でもお店は思ったより綺麗だし、揃えている古着も結構良いものが多い。
貴族や金持ちの平民がお得意様にいそうな感じだ。
こんな顔してやり手なのかしら?
「今日はどんなご用ですか?」
「ドレスを売りたいのだけど…
そこのサラの宿屋の、おかみさんに紹介してもらったの」
「そうですか、こんな美人さんを紹介してもらっちゃってサラさんにお礼を言わないといけませんね~」
うーん口が上手い。 そこは商人ぽいですね
私はドレスを机の上に出した。
「ほうほう、これはこれはずいぶん立派なドレスですね…売ってしまっていいんですか?」
「ええ、もうこういうドレスは着ないと思うので…」
「何か訳アリですね~ いえいえ不躾に理由を聞いたりいたしませんから、はい」
興味は分かりますけど、さすがに言えないんですよね。
「幾ら位になります?」
どれも50ベルはかがったドレスなんですけどね~
ちなみにさっきの宿は食事付で1日1ベルです。
「うーんサラさんの紹介だしね、それに、このドレスどれも1回位しか袖を通してないでしょう~?」
ずいぶん悩んでくれていますね。
おっしゃる通り2着は一度しか着てません。もう1着は気に入って2回ほど着ましたね。
「そうだね1着30ベル…と言いたいところだけど、35ベルでどうだい?」
「それで、けっこうです。 お売りします。」
おじさん結構頑張ってくれました。
私はお店のワンピースを2着買いました。
2着で5ベルでした。
私は差額の100ベルもらって宿へ帰りました。
「お帰り、おじさん高く買ってくれたかい?」
戻るとおかみさんが待っていてくれました。
心配してくれていたみたいです。
「はい、サラさんのお陰でサービスしてもらいましたよ。
ついでにワンピースを買ってきました。」
「それならよかった」
私はお礼を行って部屋に戻りました。
かさ張っていたドレスが減って、鞄の中にも余裕が出来ました。
さて、これからのどうしましょう。
もう少しこの快適な宿でゆっくりするのもいいのですが、ここにいると、家の者に、見つかってしまいそうです。

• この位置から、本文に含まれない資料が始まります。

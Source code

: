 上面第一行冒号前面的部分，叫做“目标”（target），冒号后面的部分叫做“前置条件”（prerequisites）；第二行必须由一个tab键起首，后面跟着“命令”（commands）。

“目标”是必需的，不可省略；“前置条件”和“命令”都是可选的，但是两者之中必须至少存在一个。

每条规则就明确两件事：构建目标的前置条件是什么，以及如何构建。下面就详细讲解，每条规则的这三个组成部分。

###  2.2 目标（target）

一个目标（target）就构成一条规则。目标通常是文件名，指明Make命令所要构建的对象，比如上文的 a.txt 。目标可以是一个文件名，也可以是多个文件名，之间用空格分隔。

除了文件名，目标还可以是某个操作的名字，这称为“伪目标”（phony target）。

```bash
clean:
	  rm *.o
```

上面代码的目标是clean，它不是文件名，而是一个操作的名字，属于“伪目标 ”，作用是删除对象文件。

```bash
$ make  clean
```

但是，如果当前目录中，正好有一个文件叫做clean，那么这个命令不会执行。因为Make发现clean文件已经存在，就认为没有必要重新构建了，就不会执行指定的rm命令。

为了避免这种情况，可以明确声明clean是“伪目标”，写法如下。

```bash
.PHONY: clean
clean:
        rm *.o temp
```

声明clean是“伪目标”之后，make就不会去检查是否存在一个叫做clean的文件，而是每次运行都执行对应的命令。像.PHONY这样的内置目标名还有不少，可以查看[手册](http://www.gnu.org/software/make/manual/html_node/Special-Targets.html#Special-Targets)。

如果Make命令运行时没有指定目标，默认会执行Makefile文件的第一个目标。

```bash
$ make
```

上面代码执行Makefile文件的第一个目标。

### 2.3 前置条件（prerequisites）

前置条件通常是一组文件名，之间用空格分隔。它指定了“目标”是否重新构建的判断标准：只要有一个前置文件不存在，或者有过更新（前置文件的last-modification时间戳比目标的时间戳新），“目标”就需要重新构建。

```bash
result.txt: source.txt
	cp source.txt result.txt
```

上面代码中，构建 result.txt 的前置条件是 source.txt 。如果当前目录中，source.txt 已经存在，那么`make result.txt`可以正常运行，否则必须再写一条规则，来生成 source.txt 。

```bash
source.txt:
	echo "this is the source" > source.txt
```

今のところ、王家も公爵家もどう出てくるかわかりません。
連れ戻されるのも、捕まるのも、どこかへ閉じ込められるのも、いやですからよく考えて行動しないとね。
私は暫く考えて、やっぱり王都を離れる事にします。
もう一度おかみさんの所へ行って
明日早く出ていきたいから、精算を先にお願いしました。
それと明日の馬車の手配もお願いしておきます。
「任せて、馬車はすぐに信用出来るやつを頼むから」
これで安心です。
朝、まだ夜が明ける前に起きました。
着替えて、玄関に向かうとサラさんが出てきました。
「サラさんわざわざ起きてもらわなくてもいいんですよ」
「気にしないで、いつももう起きてるのよ。それとこれはお弁当ね」
「え?そんなことまでしてもらっては申し訳ないです」
「いいんだよ、馬車で食べな
お嬢さん何か訳があるんだろうけど、また来ておくれ」
「サラさん… ありがとう、また来ますね」
私は待っていた馬車に乗り、隣国との境にある教会を目指すことにしました。
◇◇◇◇◇◇
2日後、やっと教会に着きました。
その間に仲良くなった御者のケイティと別れを惜しんでいます。
そうです、長旅になるのでサラさんが気を利かせて、女性の御者をお願いしてくれました。
何から何までお世話になりました。
ケイティとは同じ宿に泊まり、一緒に食事をして、とても仲良くなりました。
「お嬢さん、ずいぶんお世話になっちゃって、しかも馬車代もずいぶん多くもらってる気がするんだけど」
「いいのよ、とっても楽しかったし、ケイティにお願いしてよかったわ」
「また何かあれば、呼んでよ 直ぐに迎えに来るからさ」
「ええ、また会いましょうね」
そう言って別れました。
はあー サラさんといい、ケイティといい好い人と仲良くなれたのに、別れるのは辛いわね
さて、それでは次の出会いも期待しよう。
正面の大きな門の所へ近づき、門の横にある門番さんのいる小さな建物をたずねてシスター・ガブリエルに面会を頼みます
少しすると、中に取り次いでくれた護衛の騎士さんが戻って来て
「ご案内します」と言ってくれました。
私は荷物を持ち、後をついていきます。
この2日間で残りのドレスも売ったので、鞄は大きさの割には軽いです。
長い廊下をすすみ、1つのドアの前で止まると護衛の人がノックして、
「お連れしました」と挨拶してドアをあけました。
「どうぞ」
手で入室をうながされ、私は中に入りました。
「フローラさん久しぶりね」
中には懐かしいシスター・ガブリエルの姿がありました。
とても小さな初老の女性はその体とは反対にとても大きなオーラを纏っているような、神々しさがあります
「シスターお久しぶりでございます。急な訪問を、お許しください」
「何を言っているの、ここは誰の助けにもなる所ですよ
貴女がこんな所までわざわざ来たのには、よほどの事があったのではないの?」
「理解してくれる方がいるのって、とても安心するのですね」
そんな言葉が漏れてしまいました。
ここ数日、やっぱり相当気がはっていたようです。
大丈夫、平気だと自分に言い聞かせ
誰にも相談せず、自分1人で人生を抱え込んだような息苦しさと押し潰されそうな不安をひた隠しにして、ここまで来ました。
初めて涙が込み上げてきました。
「我慢しないで」
シスターは優しくそっと私の手を握ってくれました。
私は婚約破棄されて、悔しかったり悲しかったりしている訳でも、家を出たことを後悔している訳でもありません。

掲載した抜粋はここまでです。